*** Opening of SUPPLIED RECORDS ***

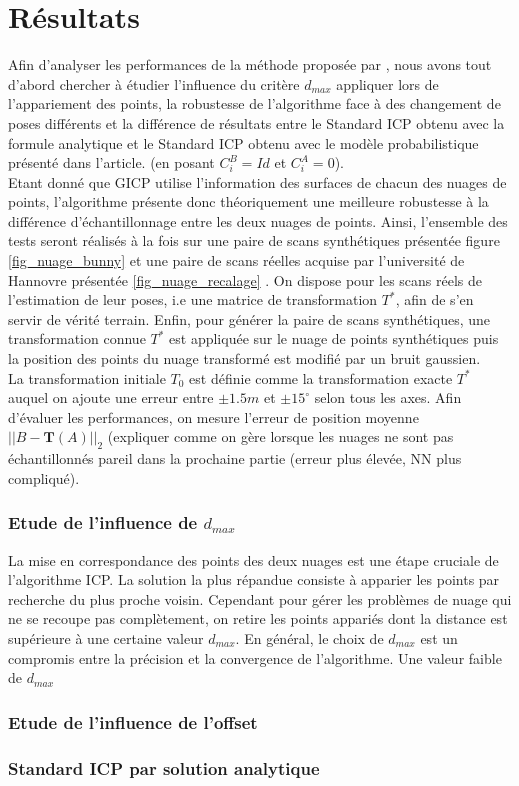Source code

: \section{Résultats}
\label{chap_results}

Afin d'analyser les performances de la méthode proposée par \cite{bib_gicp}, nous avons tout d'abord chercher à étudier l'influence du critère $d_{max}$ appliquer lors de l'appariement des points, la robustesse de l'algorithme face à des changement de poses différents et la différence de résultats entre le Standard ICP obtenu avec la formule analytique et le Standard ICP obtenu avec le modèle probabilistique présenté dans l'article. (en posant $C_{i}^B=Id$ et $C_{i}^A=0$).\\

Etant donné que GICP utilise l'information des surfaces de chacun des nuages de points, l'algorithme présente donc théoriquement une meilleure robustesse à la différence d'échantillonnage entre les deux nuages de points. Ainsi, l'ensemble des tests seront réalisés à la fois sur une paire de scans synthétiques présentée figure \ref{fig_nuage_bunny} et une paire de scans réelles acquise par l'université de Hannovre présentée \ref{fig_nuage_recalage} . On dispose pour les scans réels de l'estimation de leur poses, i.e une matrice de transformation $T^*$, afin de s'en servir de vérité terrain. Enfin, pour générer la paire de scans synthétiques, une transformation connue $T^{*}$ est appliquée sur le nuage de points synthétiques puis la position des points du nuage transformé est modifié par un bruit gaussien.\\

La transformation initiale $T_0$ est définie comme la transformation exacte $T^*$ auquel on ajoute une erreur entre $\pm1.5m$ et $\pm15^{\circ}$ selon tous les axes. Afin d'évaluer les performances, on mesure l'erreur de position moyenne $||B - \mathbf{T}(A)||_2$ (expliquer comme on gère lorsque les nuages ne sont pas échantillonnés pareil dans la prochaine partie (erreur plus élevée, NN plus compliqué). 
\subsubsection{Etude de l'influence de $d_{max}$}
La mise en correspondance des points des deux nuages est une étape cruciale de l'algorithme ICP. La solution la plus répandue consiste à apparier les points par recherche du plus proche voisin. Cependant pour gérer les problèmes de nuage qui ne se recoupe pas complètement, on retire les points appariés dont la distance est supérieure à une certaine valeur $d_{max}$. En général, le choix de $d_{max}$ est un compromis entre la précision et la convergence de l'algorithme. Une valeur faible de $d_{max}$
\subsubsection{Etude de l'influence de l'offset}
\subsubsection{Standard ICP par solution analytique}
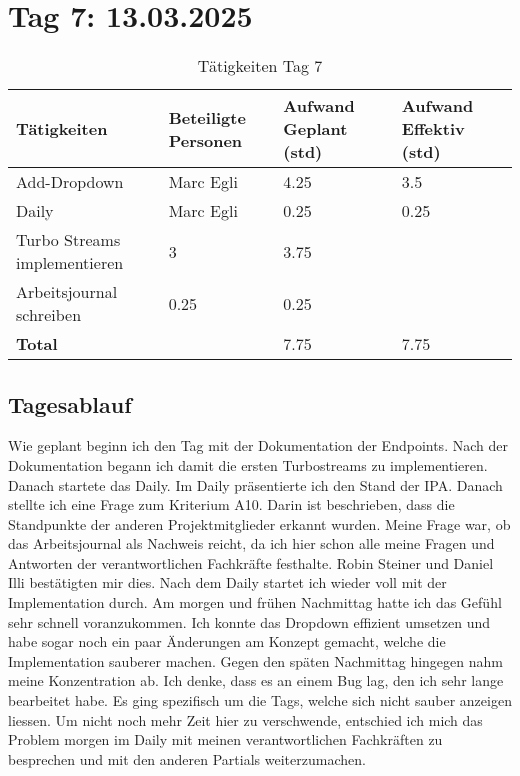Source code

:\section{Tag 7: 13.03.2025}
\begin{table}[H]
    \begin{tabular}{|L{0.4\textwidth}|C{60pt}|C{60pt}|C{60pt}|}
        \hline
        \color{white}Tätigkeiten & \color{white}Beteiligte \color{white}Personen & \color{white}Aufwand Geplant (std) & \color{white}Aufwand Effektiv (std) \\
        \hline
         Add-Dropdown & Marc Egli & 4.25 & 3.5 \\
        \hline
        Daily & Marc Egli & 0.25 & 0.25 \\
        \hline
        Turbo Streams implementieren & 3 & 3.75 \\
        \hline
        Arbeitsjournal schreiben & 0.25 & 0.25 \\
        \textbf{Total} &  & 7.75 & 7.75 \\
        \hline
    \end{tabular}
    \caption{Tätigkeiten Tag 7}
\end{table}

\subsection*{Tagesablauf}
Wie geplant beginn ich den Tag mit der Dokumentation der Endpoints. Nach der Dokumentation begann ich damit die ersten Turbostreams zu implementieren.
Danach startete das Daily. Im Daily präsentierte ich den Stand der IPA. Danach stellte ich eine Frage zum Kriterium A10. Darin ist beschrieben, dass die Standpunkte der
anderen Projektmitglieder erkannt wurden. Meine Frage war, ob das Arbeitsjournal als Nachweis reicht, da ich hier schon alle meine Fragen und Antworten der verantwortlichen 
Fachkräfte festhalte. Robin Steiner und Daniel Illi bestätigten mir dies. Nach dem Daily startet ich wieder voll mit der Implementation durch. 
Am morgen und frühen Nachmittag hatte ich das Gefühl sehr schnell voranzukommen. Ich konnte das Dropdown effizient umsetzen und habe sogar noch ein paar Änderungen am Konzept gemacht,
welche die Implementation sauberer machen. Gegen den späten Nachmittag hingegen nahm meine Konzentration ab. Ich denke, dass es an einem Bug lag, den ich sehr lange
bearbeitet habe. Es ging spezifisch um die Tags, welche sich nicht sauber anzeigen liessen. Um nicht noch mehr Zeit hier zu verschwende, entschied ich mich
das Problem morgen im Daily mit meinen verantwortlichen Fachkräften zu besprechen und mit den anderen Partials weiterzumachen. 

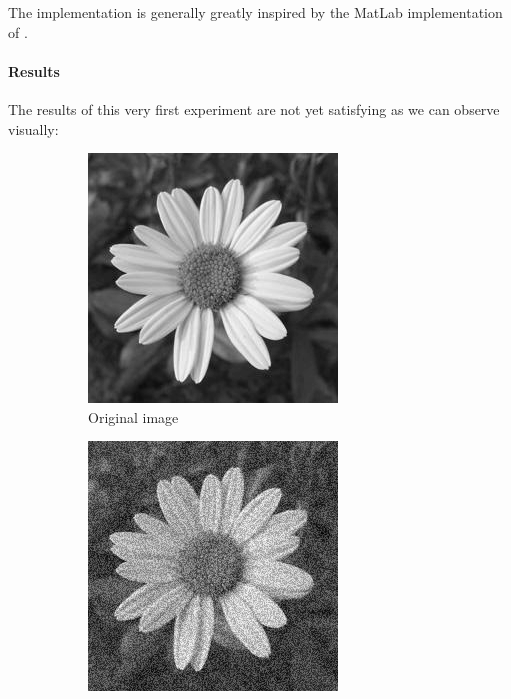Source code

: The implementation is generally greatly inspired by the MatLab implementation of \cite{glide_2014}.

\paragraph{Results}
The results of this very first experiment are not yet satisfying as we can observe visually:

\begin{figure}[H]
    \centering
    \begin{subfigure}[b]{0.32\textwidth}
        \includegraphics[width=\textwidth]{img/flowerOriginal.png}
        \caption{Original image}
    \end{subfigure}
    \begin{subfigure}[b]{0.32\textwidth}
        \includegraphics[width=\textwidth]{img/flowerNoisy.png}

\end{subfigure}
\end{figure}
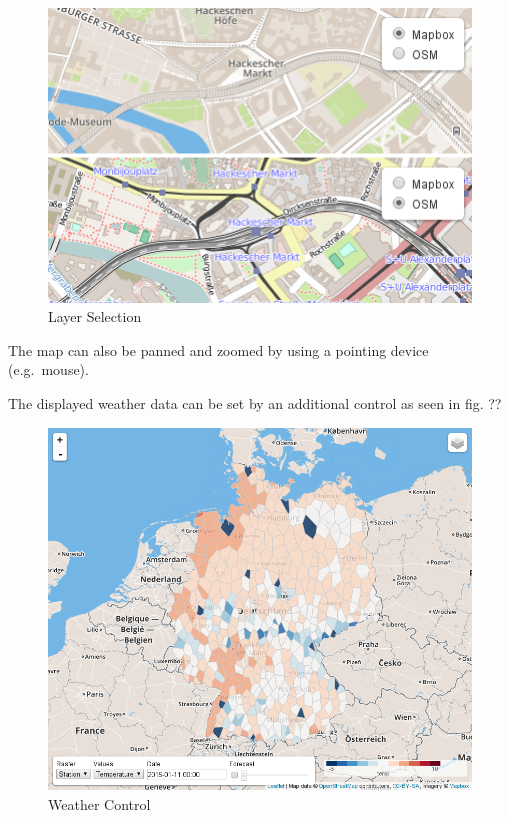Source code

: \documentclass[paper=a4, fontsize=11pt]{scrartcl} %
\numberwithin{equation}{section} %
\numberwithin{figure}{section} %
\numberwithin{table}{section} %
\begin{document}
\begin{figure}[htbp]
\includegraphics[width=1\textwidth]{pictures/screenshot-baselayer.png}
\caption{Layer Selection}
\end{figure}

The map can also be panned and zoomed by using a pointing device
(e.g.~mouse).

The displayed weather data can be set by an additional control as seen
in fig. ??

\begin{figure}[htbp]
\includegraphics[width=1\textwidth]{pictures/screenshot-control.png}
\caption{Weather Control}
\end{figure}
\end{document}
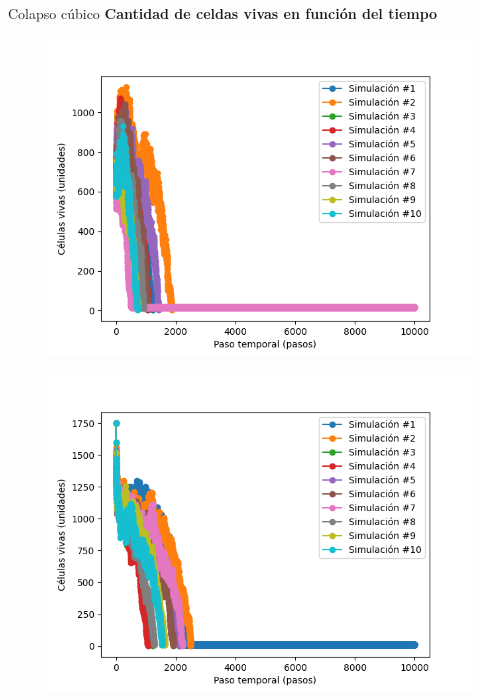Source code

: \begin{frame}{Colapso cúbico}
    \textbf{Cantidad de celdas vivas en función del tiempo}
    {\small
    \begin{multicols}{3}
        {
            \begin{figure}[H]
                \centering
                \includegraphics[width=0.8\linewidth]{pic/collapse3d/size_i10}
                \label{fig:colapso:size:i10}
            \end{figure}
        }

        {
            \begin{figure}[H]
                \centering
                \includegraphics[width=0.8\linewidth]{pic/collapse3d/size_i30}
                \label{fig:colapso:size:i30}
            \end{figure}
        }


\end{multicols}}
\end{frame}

*** Close of SUPPLIED RECORDS ***

YOUR GOAL :: Note every line of the entries in which "pictures" appears, and copy it down.

EXERCISE ANSWER ::
\includegraphics[width=1\textwidth]{pictures/screenshot-baselayer.png}
\includegraphics[width=1\textwidth]{pictures/screenshot-control.png}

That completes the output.